C’est aussi cette frange de la population qui expérimente avec le plus de force l’effet démultiplicateur de ces pertes lorsqu’elles sont reportées au sein de la cellule familiale. Il s’agit en effet d’une population aux caractéristiques assez hétérogènes, mais qui se subdivise grossièrement en deux sous-groupes : des familles composées de deux adultes et accueillant des enfants encore jeunes (souvent plus de deux), ou des couples âgés sans enfants à la maison. Ce sont justement deux configurations familiales dans lesquelles les pertes de revenu ont les répercussions les plus rudes.

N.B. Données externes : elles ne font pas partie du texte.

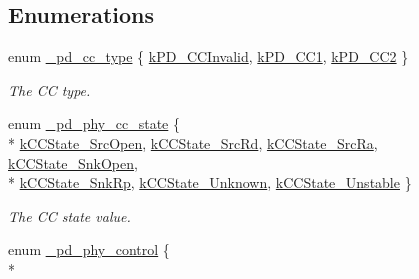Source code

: \subsection*{Enumerations}
\begin{DoxyCompactItemize}
\item 
enum \hyperlink{group__usb__pd__phy__drv_gab23c0fba94b457218944bc5284d0d08d}{\-\_\-pd\-\_\-cc\-\_\-type} \{ \hyperlink{group__usb__pd__phy__drv_ggab23c0fba94b457218944bc5284d0d08da38c70fd9b523ca5666dea46ae65119ce}{k\-P\-D\-\_\-\-C\-C\-Invalid}, 
\hyperlink{group__usb__pd__phy__drv_ggab23c0fba94b457218944bc5284d0d08dad8ccec791609837bd7b2cb928ba727b6}{k\-P\-D\-\_\-\-C\-C1}, 
\hyperlink{group__usb__pd__phy__drv_ggab23c0fba94b457218944bc5284d0d08da274bd8ffe2629a7d89fb09b4848e172d}{k\-P\-D\-\_\-\-C\-C2}
 \}
\begin{DoxyCompactList}\small\item\em The C\-C type. \end{DoxyCompactList}\item 
enum \hyperlink{group__usb__pd__phy__drv_ga09172da56b484f99a2ee891e75882faa}{\-\_\-pd\-\_\-phy\-\_\-cc\-\_\-state} \{ \\*
\hyperlink{group__usb__pd__phy__drv_gga09172da56b484f99a2ee891e75882faaac26b04a9aef09cf82b2b01c5d775ad40}{k\-C\-C\-State\-\_\-\-Src\-Open}, 
\hyperlink{group__usb__pd__phy__drv_gga09172da56b484f99a2ee891e75882faaaa412476134fd446143c0e7275b5c329f}{k\-C\-C\-State\-\_\-\-Src\-Rd}, 
\hyperlink{group__usb__pd__phy__drv_gga09172da56b484f99a2ee891e75882faaab1f4f45b18f4f5729a23ef05ba9c741d}{k\-C\-C\-State\-\_\-\-Src\-Ra}, 
\hyperlink{group__usb__pd__phy__drv_gga09172da56b484f99a2ee891e75882faaa72b993ea12153a2594e24883bf82250e}{k\-C\-C\-State\-\_\-\-Snk\-Open}, 
\\*
\hyperlink{group__usb__pd__phy__drv_gga09172da56b484f99a2ee891e75882faaade47f2368d7c600c0c08f3e171116f47}{k\-C\-C\-State\-\_\-\-Snk\-Rp}, 
\hyperlink{group__usb__pd__phy__drv_gga09172da56b484f99a2ee891e75882faaad9c10479d9b8c3ead23386b15c857458}{k\-C\-C\-State\-\_\-\-Unknown}, 
\hyperlink{group__usb__pd__phy__drv_gga09172da56b484f99a2ee891e75882faaab679c126401ef34d37b0807109669dcf}{k\-C\-C\-State\-\_\-\-Unstable}
 \}
\begin{DoxyCompactList}\small\item\em The C\-C state value. \end{DoxyCompactList}\item 
enum \hyperlink{group__usb__pd__phy__drv_gab8bfca50e2ac042b47a697c88f84c3ed}{\-\_\-pd\-\_\-phy\-\_\-control} \{ \\*

\end{DoxyCompactItemize}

De fait, ces ménages à niveau de vie médian expriment un fort sentiment d’insécurité concernant leur avenir : malgré un niveau de vie supérieur, leurs perspectives sont tout aussi négatives que celles des ménages plus modestes en termes de dégradation future de leur situation matérielle. Une certaine « peur du déclassement » est déjà analysée par les auteurs en 2017, au moment de la sortie de la publication.

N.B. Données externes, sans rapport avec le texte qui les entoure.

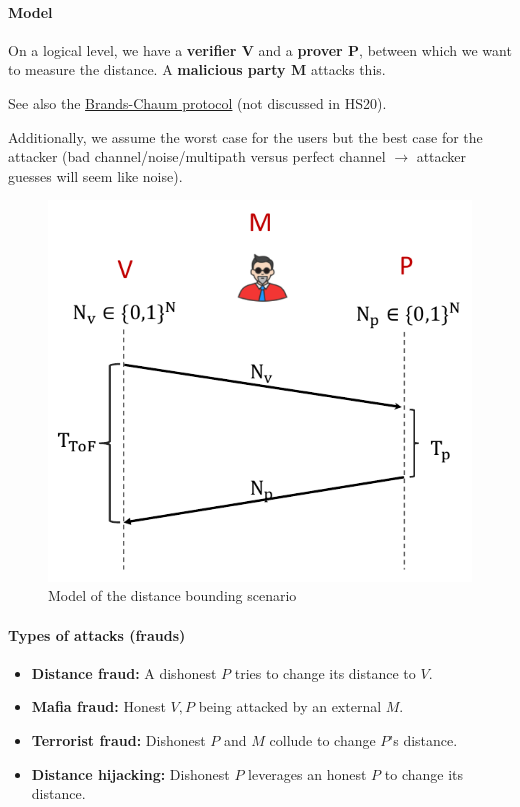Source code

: \paragraph{Model}
On a logical level, we have a \textbf{verifier V} and a \textbf{prover P}, between which we want to measure the distance.
A \textbf{malicious party M} attacks this.

See also the \href{https://www.iacr.org/workshops/fse2013/slides/Slides02.pdf}{Brands-Chaum protocol} (not discussed in HS20).

Additionally, we assume the worst case for the users but the best case for the attacker (bad channel/noise/multipath versus perfect channel $\rightarrow$ attacker guesses will seem like noise).

\begin{figure}[h]
	\centering
	\includegraphics[scale=0.4]{images/5-model.png}
	\caption{Model of the distance bounding scenario}
	\label{fig:ranging-model}
\end{figure}

\paragraph{Types of attacks (frauds)}
\begin{itemize}
	\item \textbf{Distance fraud:} A dishonest $P$ tries to change its distance to $V$.
	\item \textbf{Mafia fraud:} Honest $V, P$ being attacked by an external $M$.
	\item \textbf{Terrorist fraud:} Dishonest $P$ and $M$ collude to change $P$'s distance.
	\item \textbf{Distance hijacking:} Dishonest $P$ leverages an honest $P$ to change its distance.
\end{itemize}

Bien qu’édifiantes pour comprendre les conditions objectives de la montée d’un sentiment d’injustice, ces données statistiques, issues de modèles complexes et assises sur des concepts sophistiqués de comptabilité publique, n’ont pas pour autant suffi à ce que cette France du milieu soit entendue. Ce que décrivent ces études et ce qui se retrouve aujourd’hui dans les mouvements de protestation qui émaillent le pays correspond à une réalité sociale et politique extrêmement diverse, sans représentants et peut-être sans représentation possibles en raison même de sa diversité. Il s’agit malgré tout d’une diversité soudée dans son sentiment d’être ignorée, prise en étau entre la frange la plus pauvre de la population française (obligée de vivre dans des conditions objectivement plus dégradées, mais désignée comme bénéficiant de politiques sociales ciblées) et une frange plus favorisée (accusée de bénéficier de toutes les attentions du gouvernement). 

Les analyses disponibles montrent que ce sentiment d’injustice se double d’une réalité objectivable : les politiques sociales ont probablement trop négligé les répercussions au niveau des ménages des mécanismes de redistribution. Les mesures socio-fiscales prises ces dernières années ont pu perdre de vue que ce qui pouvait paraître au niveau individuel un revenu décent, et donc raisonnablement ponctionnable, peut s’avérer être le minimum vital pour une famille.

Le feu a pris sur la question du diesel, dont l’augmentation de la taxation est devenue le symbole d’une iniquité fiscale pesant toujours plus sur ces ménages du milieu – trop aisés pour ne pas avoir de voiture, trop modestes pour pouvoir s’en passer et vivre dans des hypercentres urbains bien pourvus en transports en commun. Mais, dès les premiers instants, les enjeux posés ont largement dépassé ce cadre initial et appellent un questionnement radical sur notre modèle social, industriel et environnemental. Car bien qu’habituellement silencieuse, cette France du milieu se débat aujourd’hui avec ce qui sera probablement l’enjeu du siècle : la nécessaire réinvention de nos modes de vie, qui seule nous permettra de rompre avec le cercle vicieux du déclin – économique, social, environnemental – et pourra réintroduire dans nos vies de véritables perspectives de progrès – pour soi, pour les autres et pour les générations futures.